As the hobos strolled across the lot, I offered Jed a fry and loved all of it.

Current Mood: amusedamused

Jun. 2nd, 2008

08:58 pm

well that's great.

Current Mood: disappointeddisappointed

May. 31st, 2008

07:16 pm - Wired!!

yesterday was interesting.  I had probably six cups of stiff coffee at work.  After work I came home, changed, and we rode straight out to meet Raven (Jebus's ex) at Willowbrook for some yuuuummy mexican food.  I haven't ever seen her Harley but it is SWEET.  She was happy to see us and I was happy to catch up with her a bit.  She has become a bit...er...less feminine...since she broke up with Jebus.  And she was fairly masculine before!!!  

We rode out to Tomball, down 2920 for a bit, and ended up at a Denny's in the middle of nowhere, when Raven discovered that she needed to be at work early this morning and had to take off to go to bed.  So we finished our banana splits and coffee and rode to my sister's apartment in Cypress.  I got to see my niece and nephew for like two seconds--they were almost asleep when I got there.  Sara and Bobby were about to leave to meet some friends at where else but House of Pies, and they invited us to join.  So off we went for some pie and MORE COFFEE.  I actually had a really good time with them.  I met people that Sara talks about all the time.  I did the sarcastic thing that I tend to do when I am with a group that I don't know, and they seemed to enjoy my comments. 

When we got home at 2:30 in the morning, and made it to bed at 3, I could literally feel the sugar and caffeine surging through my body.  It was crazy!  I ate waaaaay too much yesterday.  And obviously had too much coffee.  Today I have been drinking cranberry juice instead.  We tried to find some that has less sugar, and succeeded-- kind of. 

So this morning at 6 am I wake up to the lovely sounds of a puking dog.  Yay.  I have no idea what was wrong with him.  But otherwise it has been a good day.  A day for walking slowly, chillin out.  We had a good time grocery shopping, picked up some fabric and tools, and spent a few hours recovering our dining room chairs.  They sit in the other room, clad in burgundy courderoy with red velvet flowers, to match all the reds we have downstairs.  Now we are baking pizza and Jed is tearing through a book that Thalen loaned us.  :-D  Maybe tonight we will take Rocky for a good walk, or ride a bit, or else Jed can try out some of that stuff in the book on me :-)

Current Mood: productiveproductive

May. 30th, 2008

10:11 am - This is why

This is why I quit responding to requests for petitions that groups like Sierra Club send to me all the time.  Follows is the response from the last one.  I have emphasized with italics.

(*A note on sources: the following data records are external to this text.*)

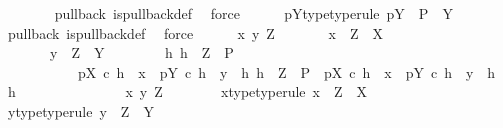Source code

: \begin{isabellebody}
\ \ \ \ \ \ \isamarkupfalse%
\ pullback\ is{\isacharunderscore}{\kern0pt}pullback{\isacharunderscore}{\kern0pt}def\ \isamarkupfalse%
\ force\isanewline
\ \ \ \ \isamarkupfalse%
\ pY{\isacharunderscore}{\kern0pt}type{\isacharbrackleft}{\kern0pt}type{\isacharunderscore}{\kern0pt}rule{\isacharbrackright}{\kern0pt}{\isacharcolon}{\kern0pt}\ {\isachardoublequoteopen}pY\ {\isacharcolon}{\kern0pt}\ P\ {\isasymrightarrow}\ Y{\isachardoublequoteclose}\isanewline
\ \ \ \ \ \ \isamarkupfalse%
\ pullback\ is{\isacharunderscore}{\kern0pt}pullback{\isacharunderscore}{\kern0pt}def\ \isamarkupfalse%
\ force\isanewline
\ \ \ \ \isamarkupfalse%
\ {\isachardoublequoteopen}{\isasymAnd}x\ y\ Z{\isachardot}{\kern0pt}\isanewline
\ \ \ \ \ \ \ x\ {\isacharcolon}{\kern0pt}\ Z\ {\isasymrightarrow}\ X\ {\isasymLongrightarrow}\isanewline
\ \ \ \ \ \ \ y\ {\isacharcolon}{\kern0pt}\ Z\ {\isasymrightarrow}\ Y\ {\isasymLongrightarrow}\isanewline
\ \ \ \ \ \ \ {\isasymexists}h{\isachardot}{\kern0pt}\ h\ {\isacharcolon}{\kern0pt}\ Z\ {\isasymrightarrow}\ P\ {\isasymand}\isanewline
\ \ \ \ \ \ \ \ \ \ \ pX\ {\isasymcirc}\isactrlsub c\ h\ {\isacharequal}{\kern0pt}\ x\ {\isasymand}\ pY\ {\isasymcirc}\isactrlsub c\ h\ {\isacharequal}{\kern0pt}\ y\ {\isasymand}\ {\isacharparenleft}{\kern0pt}{\isasymforall}h{}{\isachardot}{\kern0pt}\ h{}\ {\isacharcolon}{\kern0pt}\ Z\ {\isasymrightarrow}\ P\ {\isasymand}\ pX\ {\isasymcirc}\isactrlsub c\ h{}\ {\isacharequal}{\kern0pt}\ x\ {\isasymand}\ pY\ {\isasymcirc}\isactrlsub c\ h{}\ {\isacharequal}{\kern0pt}\ y\ {\isasymlongrightarrow}\ h{}\ {\isacharequal}{\kern0pt}\ h{\isacharparenright}{\kern0pt}{\isachardoublequoteclose}\isanewline
\ \ \ \ \isamarkupfalse%
\ {\isacharminus}{\kern0pt}\ \isanewline
\ \ \ \ \ \ \isamarkupfalse%
\ x\ y\ Z\isanewline
\ \ \ \ \ \ \isamarkupfalse%
\ x{\isacharunderscore}{\kern0pt}type{\isacharbrackleft}{\kern0pt}type{\isacharunderscore}{\kern0pt}rule{\isacharbrackright}{\kern0pt}{\isacharcolon}{\kern0pt}\ {\isachardoublequoteopen}x\ {\isacharcolon}{\kern0pt}\ Z\ {\isasymrightarrow}\ X{\isachardoublequoteclose}\isanewline
\ \ \ \ \ \ \isamarkupfalse%
\ y{\isacharunderscore}{\kern0pt}type{\isacharbrackleft}{\kern0pt}type{\isacharunderscore}{\kern0pt}rule{\isacharbrackright}{\kern0pt}{\isacharcolon}{\kern0pt}\ {\isachardoublequoteopen}y\ {\isacharcolon}{\kern0pt}\ Z\ {\isasymrightarrow}\ Y{\isachardoublequoteclose}\isanewline

\end{isabellebody}
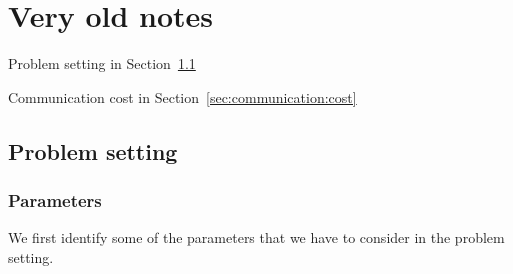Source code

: \section{Very old notes}

Problem setting in Section~\ref{sec:problem:setting}

Communication cost in Section~\ref{sec:communication:cost}

\subsection{Problem setting}\label{sec:problem:setting}

\subsubsection{Parameters}
We first identify some of the parameters that we have to consider in the problem setting.

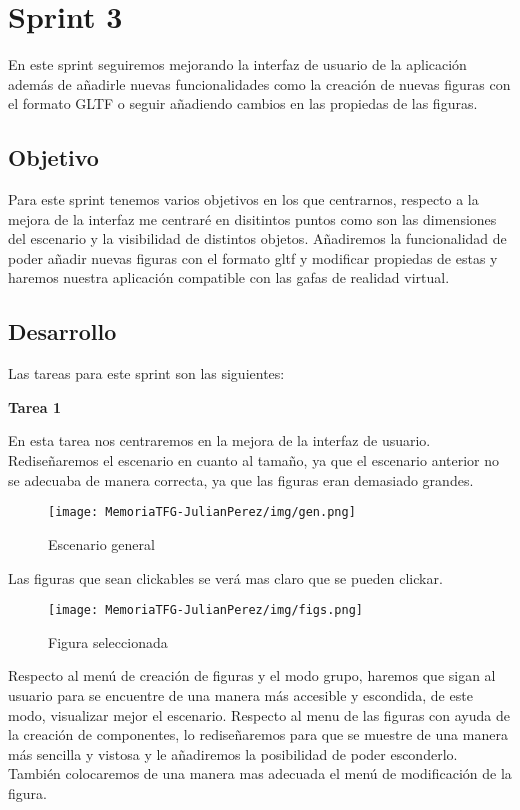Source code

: \documentclass[a4paper, 12pt]{book}
\begin{document}
\section{Sprint 3}

En este sprint seguiremos mejorando la interfaz de usuario de la aplicación además de añadirle nuevas funcionalidades como la creación de nuevas figuras con el formato GLTF o seguir añadiendo cambios en las propiedas de las figuras.

\subsection{Objetivo}
Para este sprint tenemos varios objetivos en los que centrarnos, respecto a la mejora de la interfaz me centraré en disitintos puntos como son las dimensiones del escenario y la visibilidad de distintos objetos. Añadiremos la funcionalidad de poder añadir nuevas figuras con el formato gltf y modificar propiedas de estas y haremos nuestra aplicación compatible con las gafas de realidad virtual.

\subsection{Desarrollo}
Las tareas para este sprint son las siguientes:

\textbf{Tarea 1}

En esta tarea nos centraremos en la mejora de la interfaz de usuario. Rediseñaremos el escenario en cuanto al tamaño, ya que el escenario anterior no se adecuaba de manera correcta, ya que las figuras eran demasiado grandes. 

\begin{figure}[H]
  \centering
  \texttt{[image: MemoriaTFG-JulianPerez/img/gen.png]}
  \caption{Escenario general}\label{gen}
\end{figure}

Las figuras que sean clickables se verá mas claro que se pueden clickar.
\begin{figure}[H]
  \centering
  \texttt{[image: MemoriaTFG-JulianPerez/img/figs.png]}
  \caption{Figura seleccionada}\label{scrum}
\end{figure}

Respecto al menú de creación de figuras y el modo grupo, haremos que sigan al usuario para se encuentre de una manera más accesible y escondida, de este modo, visualizar mejor el escenario. Respecto al menu de las figuras con ayuda de la creación de componentes, lo rediseñaremos para que se muestre de una manera más sencilla y vistosa y le añadiremos la posibilidad de poder esconderlo. También colocaremos de una manera mas adecuada el menú de modificación de la figura. 
\end{document}
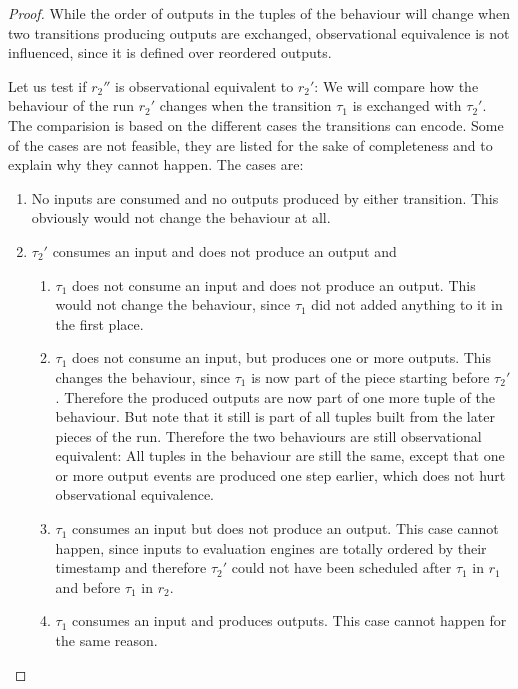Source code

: \begin{proof}
  While the order of outputs in the tuples of the behaviour will change when two transitions producing outputs are exchanged, observational equivalence is not influenced, since it is defined over reordered outputs.

  Let us test if \(r_2''\) is observational equivalent to \(r_2'\):
  We will compare how the behaviour of the run \(r_2'\) changes when the transition \(\tau_1\) is exchanged with \(\tau_2'\).
  The comparision is based on the different cases the transitions can encode.
  Some of the cases are not feasible, they are listed for the sake of completeness and to explain why they cannot happen.
  The cases are:

  \begin{enumerate}
    \item No inputs are consumed and no outputs produced by either transition. This obviously would not change the behaviour at all.
    \item \(\tau_2'\) consumes an input and does not produce an output and
      \begin{enumerate}
        \item \(\tau_1\) does not consume an input and does not produce an output. This would not change the behaviour, since \(\tau_1\) did not added anything to it in the first place.
        \item\label{sec:behaviours:without_timing:greedy:non_greedy_1} \(\tau_1\) does not consume an input, but produces one or more outputs. This changes the behaviour, since \(\tau_1\) is now part of the piece starting before \(\tau_2'\). Therefore the produced outputs are now part of one more tuple of the behaviour. But note that it still is part of all tuples built from the later pieces of the run. Therefore the two behaviours are still observational equivalent: All tuples in the behaviour are still the same, except that one or more output events are produced one step earlier, which does not hurt observational equivalence.
        \item\label{sec:behaviours:without_timing:greedy:impossible_case} \(\tau_1\) consumes an input but does not produce an output. This case cannot happen, since inputs to evaluation engines are totally ordered by their timestamp and therefore \(\tau_2'\) could not have been scheduled after \(\tau_1\) in \(r_1\) and before \(\tau_1\) in \(r_2\).
        \item \(\tau_1\) consumes an input and produces outputs. This case cannot happen for the same reason.
      \end{enumerate}

\end{enumerate}
\end{proof}
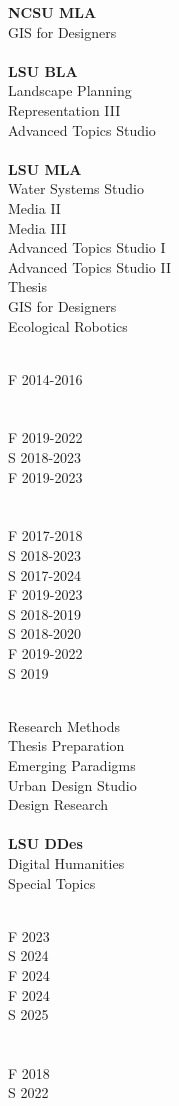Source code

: \documentclass[10pt]{designcv}
\begin{document}
\begin{minipage}[t]{0.3\textwidth} 
\textbf{NCSU MLA}\\
GIS for Designers\\
\ \\
\textbf{LSU BLA}\\
Landscape Planning\\
Representation III\\
Advanced Topics Studio\\
\ \\
\textbf{LSU MLA}\\
Water Systems Studio\\
Media II\\
Media III\\
Advanced Topics Studio I\\
Advanced Topics Studio II\\
Thesis\\
GIS for Designers\\
Ecological Robotics\\
\end{minipage}
\begin{minipage}[t]{0.2\textwidth} 
\ \\
F 2014-2016\\
\ \\
\ \\
F 2019-2022\\
S 2018-2023\\
F 2019-2023\\
\ \\
\ \\
F 2017-2018\\
S 2018-2023\\
S 2017-2024\\
F 2019-2023\\
S 2018-2019\\
S 2018-2020\\
F 2019-2022\\
S 2019\\
\end{minipage}
\begin{minipage}[t]{0.3\textwidth}
\ \\
Research Methods\\
Thesis Preparation\\
Emerging Paradigms\\
Urban Design Studio\\
Design Research\\
\ \\
\textbf{LSU DDes}\\
Digital Humanities\\
Special Topics\\
\end{minipage}
\hfill
\begin{minipage}[t]{0.2\textwidth}
\ \\
F 2023\\
S 2024\\
F 2024\\
F 2024\\
S 2025\\
\ \\
\ \\
F 2018\\
S 2022\\
\end{minipage}
\hfill
\end{document}
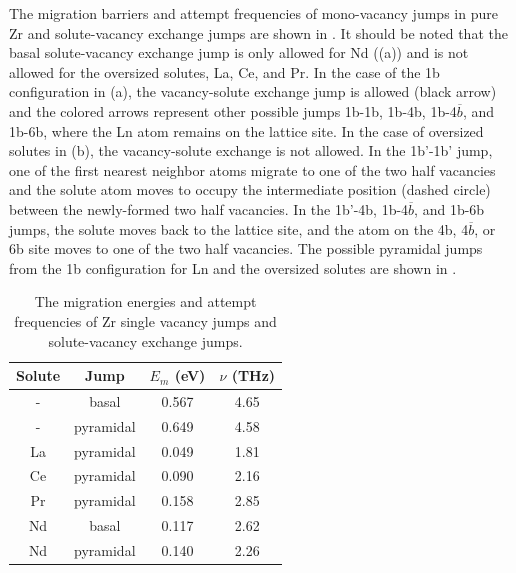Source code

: \documentclass[preprint,12pt]{elsarticle}
\begin{document}
The migration barriers and attempt frequencies of mono-vacancy jumps in pure Zr and solute-vacancy exchange jumps are shown in . It should be noted that the basal solute-vacancy exchange jump is only allowed for Nd ((a)) and is not allowed for the oversized solutes, La, Ce, and Pr. In the case of the 1b configuration in (a), the vacancy-solute exchange jump is allowed (black arrow) and the colored arrows represent other possible jumps 1b-1b, 1b-4b, 1b-4$\overline{b}$, and 1b-6b, where the Ln atom remains on the lattice site. In the case of oversized solutes in (b), the vacancy-solute exchange is not allowed. In the 1b'-1b' jump, one of the first nearest neighbor atoms migrate to one of the two half vacancies and the solute atom moves to occupy the intermediate position (dashed circle) between the newly-formed two half vacancies. In the 1b'-4b, 1b-4$\overline{b}$, and 1b-6b jumps, the solute moves back to the lattice site, and the atom on the 4b, 4$\overline{b}$, or 6b site moves to one of the two half vacancies. The possible pyramidal jumps from the 1b configuration for Ln and the oversized solutes are shown in .

\begin{table}[h!]
    \centering
    \caption{The migration energies and attempt frequencies of Zr single vacancy jumps and solute-vacancy exchange jumps.}
    \begin{tabular}{c|c|c|c}
    \toprule
        Solute & Jump & $E_m$ (eV) & $\nu$ (THz) \\
        \hline
       -  &basal&0.567 & 4.65\\
       - &pyramidal &0.649 & 4.58\\
       \hline
       La&pyramidal &0.049 &1.81 \\
       Ce&pyramidal &0.090 &2.16 \\
       Pr&pyramidal &0.158 &2.85 \\
       Nd&basal &0.117 &2.62 \\
       Nd&pyramidal &0.140 &2.26 \\
       \bottomrule
    \end{tabular}
    \label{tab:jumps}
\end{table}
\end{document}
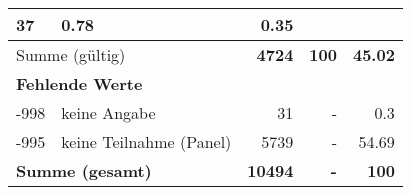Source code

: \begin{longtable}{lXrrr}
       \num{37} &
       \num[round-mode=places,round-precision=2]{0,78} &
         \num[round-mode=places,round-precision=2]{0,35} \\
     \midrule
     \multicolumn{2}{l}{Summe (gültig)} &
       \textbf{\num{4724}} &
     \textbf{100} &
       \textbf{\num[round-mode=places,round-precision=2]{45,02}} \\
     \multicolumn{5}{l}{\textbf{Fehlende Werte}}\\
       -998 &
       keine Angabe &
         \num{31} &
        - &
         \num[round-mode=places,round-precision=2]{0,3} \\
       -995 &
       keine Teilnahme (Panel) &
         \num{5739} &
        - &
         \num[round-mode=places,round-precision=2]{54,69} \\
     \midrule
     \multicolumn{2}{l}{\textbf{Summe (gesamt)}} &
          \textbf{\num{10494}} &
        \textbf{-} &
        \textbf{100} \\
     \bottomrule
     \end{longtable}
     
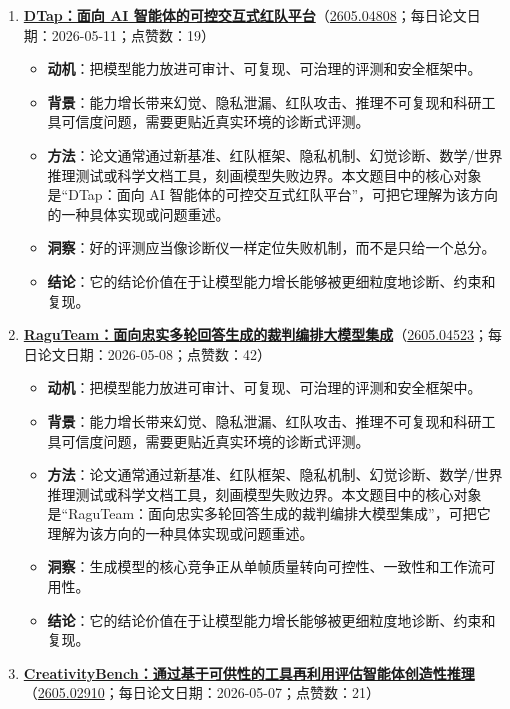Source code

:\begin{enumerate}[leftmargin=1.5em]
\begin{itemize}[leftmargin=1.5em]
  \end{itemize}
  \item \textbf{\href{https://huggingface.co/papers/2605.04808}{DTap：面向 AI 智能体的可控交互式红队平台}}（\href{https://arxiv.org/abs/2605.04808}{2605.04808}；每日论文日期：2026-05-11；点赞数：19）
  \begin{itemize}[leftmargin=1.5em]
    \item \textbf{动机}：把模型能力放进可审计、可复现、可治理的评测和安全框架中。
    \item \textbf{背景}：能力增长带来幻觉、隐私泄漏、红队攻击、推理不可复现和科研工具可信度问题，需要更贴近真实环境的诊断式评测。
    \item \textbf{方法}：论文通常通过新基准、红队框架、隐私机制、幻觉诊断、数学/世界推理测试或科学文档工具，刻画模型失败边界。本文题目中的核心对象是“DTap：面向 AI 智能体的可控交互式红队平台”，可把它理解为该方向的一种具体实现或问题重述。
    \item \textbf{洞察}：好的评测应当像诊断仪一样定位失败机制，而不是只给一个总分。
    \item \textbf{结论}：它的结论价值在于让模型能力增长能够被更细粒度地诊断、约束和复现。
  \end{itemize}
  \item \textbf{\href{https://huggingface.co/papers/2605.04523}{RaguTeam：面向忠实多轮回答生成的裁判编排大模型集成}}（\href{https://arxiv.org/abs/2605.04523}{2605.04523}；每日论文日期：2026-05-08；点赞数：42）
  \begin{itemize}[leftmargin=1.5em]
    \item \textbf{动机}：把模型能力放进可审计、可复现、可治理的评测和安全框架中。
    \item \textbf{背景}：能力增长带来幻觉、隐私泄漏、红队攻击、推理不可复现和科研工具可信度问题，需要更贴近真实环境的诊断式评测。
    \item \textbf{方法}：论文通常通过新基准、红队框架、隐私机制、幻觉诊断、数学/世界推理测试或科学文档工具，刻画模型失败边界。本文题目中的核心对象是“RaguTeam：面向忠实多轮回答生成的裁判编排大模型集成”，可把它理解为该方向的一种具体实现或问题重述。
    \item \textbf{洞察}：生成模型的核心竞争正从单帧质量转向可控性、一致性和工作流可用性。
    \item \textbf{结论}：它的结论价值在于让模型能力增长能够被更细粒度地诊断、约束和复现。
  \end{itemize}
  \item \textbf{\href{https://huggingface.co/papers/2605.02910}{CreativityBench：通过基于可供性的工具再利用评估智能体创造性推理}}（\href{https://arxiv.org/abs/2605.02910}{2605.02910}；每日论文日期：2026-05-07；点赞数：21）

\end{enumerate}
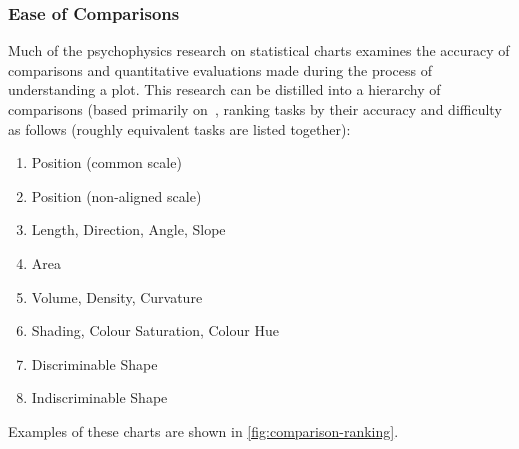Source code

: \documentclass[letterpaper]{ar-1col}\usepackage[]{graphicx}\usepackage[]{color}
\begin{document}
\subsubsection{Ease of Comparisons}
Much of the psychophysics research on statistical charts examines the accuracy of comparisons and quantitative evaluations made during the process of understanding a plot. This research can be distilled into a hierarchy of comparisons (based primarily on~\citep{cleveland_graphical_1984, cleveland_graphical_1985, shah_cambridge_2005, lewandowskyPerceptionStatisticalGraphs1989}, ranking tasks by their accuracy and difficulty as follows (roughly equivalent tasks are listed together):
\begin{enumerate}
\item Position (common scale)
\item Position (non-aligned scale)
\item Length, Direction, Angle, Slope
\item Area
\item Volume, Density, Curvature
\item Shading, Colour Saturation, Colour Hue
\item Discriminable Shape
\item Indiscriminable Shape
\end{enumerate}

Examples of these charts are shown in \autoref{fig:comparison-ranking}.
\end{document}
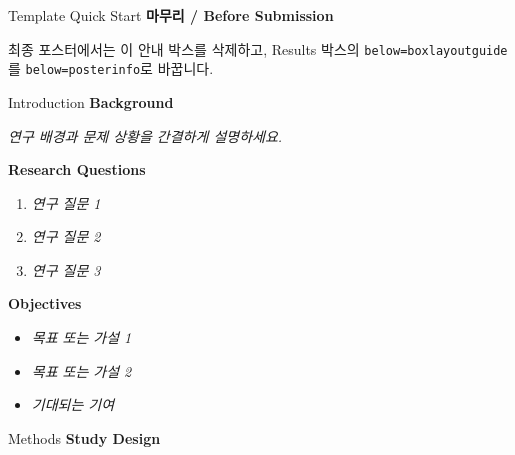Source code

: \documentclass[a0paper,portrait]{KNUE_baposter}
\newcommand{\TemplateText}[1]{{\color{aaublue2}\itshape #1}}
\begin{document}
\begin{poster}
\begin{posterbox}[name=boxlayoutguide,column=1,below=posterinfo]{Template Quick Start}
\vspace{0.25em}
\textbf{마무리 / Before Submission}

최종 포스터에서는 이 안내 박스를 삭제하고, Results 박스의 \texttt{below=boxlayoutguide}를 \texttt{below=posterinfo}로 바꿉니다.
\end{posterbox}

%
\begin{posterbox}[name=introduction,column=0,below=abstract]{Introduction}
\footnotesize
\textbf{Background}

\scriptsize
\TemplateText{연구 배경과 문제 상황을 간결하게 설명하세요.}

\vspace{0.6em}
\footnotesize
\textbf{Research Questions}

\scriptsize
\begin{enumerate}
\item \TemplateText{연구 질문 1}
\item \TemplateText{연구 질문 2}
\item \TemplateText{연구 질문 3}
\end{enumerate}

\vspace{0.6em}
\footnotesize
\textbf{Objectives}

\scriptsize
\begin{itemize}
\item \TemplateText{목표 또는 가설 1}
\item \TemplateText{목표 또는 가설 2}
\item \TemplateText{기대되는 기여}
\end{itemize}
\end{posterbox}

%
\begin{posterbox}[name=methods,column=0,below=introduction]{Methods}
\footnotesize
\textbf{Study Design}


\end{posterbox}
\end{poster}
\end{document}
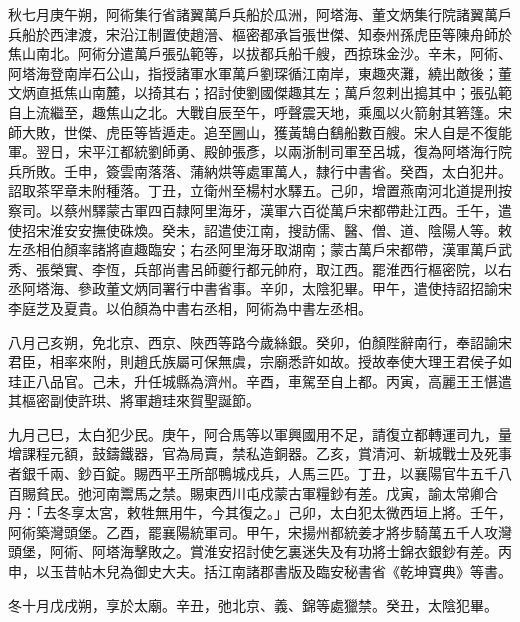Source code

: \begin{pinyinscope}
 秋七月庚午朔，阿術集行省諸翼萬戶兵船於瓜洲，阿塔海、董文炳集行院諸翼萬戶兵船於西津渡，宋沿江制置使趙溍、樞密都承旨張世傑、知泰州孫虎臣等陳舟師於焦山南北。阿術分遣萬戶張弘範等，以拔都兵船千艘，西掠珠金沙。辛未，阿術、阿塔海登南岸石公山，指授諸軍水軍萬戶劉琛循江南岸，東趣夾灘，繞出敵後；董文炳直抵焦山南麓，以掎其右；招討使劉國傑趣其左；萬戶忽剌出搗其中；張弘範自上流繼至，趣焦山之北。大戰自辰至午，呼聲震天地，乘風以火箭射其箬篷。宋師大敗，世傑、虎臣等皆遁走。追至圌山，獲黃鵠白鷂船數百艘。宋人自是不復能軍。翌日，宋平江都統劉師勇、殿帥張彥，以兩浙制司軍至呂城，復為阿塔海行院兵所敗。壬申，簽雲南落落、蒲納烘等處軍萬人，隸行中書省。癸酉，太白犯井。詔取茶罕章未附種落。丁丑，立衛州至楊村水驛五。己卯，增置燕南河北道提刑按察司。以蔡州驛蒙古軍四百隸阿里海牙，漢軍六百從萬戶宋都帶赴江西。壬午，遣使招宋淮安安撫使硃煥。癸未，詔遣使江南，搜訪儒、醫、僧、道、陰陽人等。敕左丞相伯顏率諸將直趣臨安；右丞阿里海牙取湖南；蒙古萬戶宋都帶，漢軍萬戶武秀、張榮實、李恆，兵部尚書呂師夔行都元帥府，取江西。罷淮西行樞密院，以右丞阿塔海、參政董文炳同署行中書省事。辛卯，太陰犯畢。甲午，遣使持詔招諭宋李庭芝及夏貴。以伯顏為中書右丞相，阿術為中書左丞相。



 八月己亥朔，免北京、西京、陜西等路今歲絲銀。癸卯，伯顏陛辭南行，奉詔諭宋君臣，相率來附，則趙氏族屬可保無虞，宗廟悉許如故。授故奉使大理王君侯子如珪正八品官。己未，升任城縣為濟州。辛酉，車駕至自上都。丙寅，高麗王王愖遣其樞密副使許珙、將軍趙珪來賀聖誕節。



 九月己巳，太白犯少民。庚午，阿合馬等以軍興國用不足，請復立都轉運司九，量增課程元額，鼓鑄鐵器，官為局賣，禁私造銅器。乙亥，賞清河、新城戰士及死事者銀千兩、鈔百錠。賜西平王所部鴨城戍兵，人馬三匹。丁丑，以襄陽官牛五千八百賜貧民。弛河南鬻馬之禁。賜東西川屯戍蒙古軍糧鈔有差。戊寅，諭太常卿合丹：「去冬享太宮，敕牲無用牛，今其復之。」己卯，太白犯太微西垣上將。壬午，阿術築灣頭堡。乙酉，罷襄陽統軍司。甲午，宋揚州都統姜才將步騎萬五千人攻灣頭堡，阿術、阿塔海擊敗之。賞淮安招討使乞裏迷失及有功將士錦衣銀鈔有差。丙申，以玉昔帖木兒為御史大夫。括江南諸郡書版及臨安秘書省《乾坤寶典》等書。



 冬十月戊戌朔，享於太廟。辛丑，弛北京、義、錦等處獵禁。癸丑，太陰犯畢。




\end{pinyinscope}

It is great that she voted for whatever watered-down bill the president signed.  But is this lady for real, seriously, who still refuses to believe that all of the crap we spew into the air is not having any consequence on the climate?

When I was at Corrpro my boss was invited to attend an EPA conference.  He came back making fun of everyone there, who were all trying to "reinvent the wheel" as he put it.  Basically, the environmentalists don't realize that the engineers working in the industry already have the tools that are needed.  The engineers think the environmentalists are daft and useless and so won't take the time to work with them.  Because really, unless you design wind turbines, there is a lot more money in oil these days than in saving the environment. 

I throw up my hands. 

her responseCollapse )

Current Mood: blahblah

May. 29th, 2008

04:26 pm - Cuz Er'm Bored

sorry, forgot to cut...Collapse )


May. 28th, 2008

09:54 pm

What a delightful evening.

After work I (eventually) made it to Kat and Joe's for yummy tacos, vodka, Dane Cook, score of TV, loss of new shoes, and acute allergy attack.  I never knew my eyes could swell like this.  I was embarrassed.  And jealous of Misti's hurr!

Jed and I had a great talk about plans.  I had a case of "what the hell is wrong with me that I can't be happy with the same life everyone else has?"  And as usual he distilled the issue and made it very simple.  You're just not like everyone else, he told me.  I love him and I am so excited about our year. 

Now we are home and the rain is pattering on the window and I am in my jammies and content.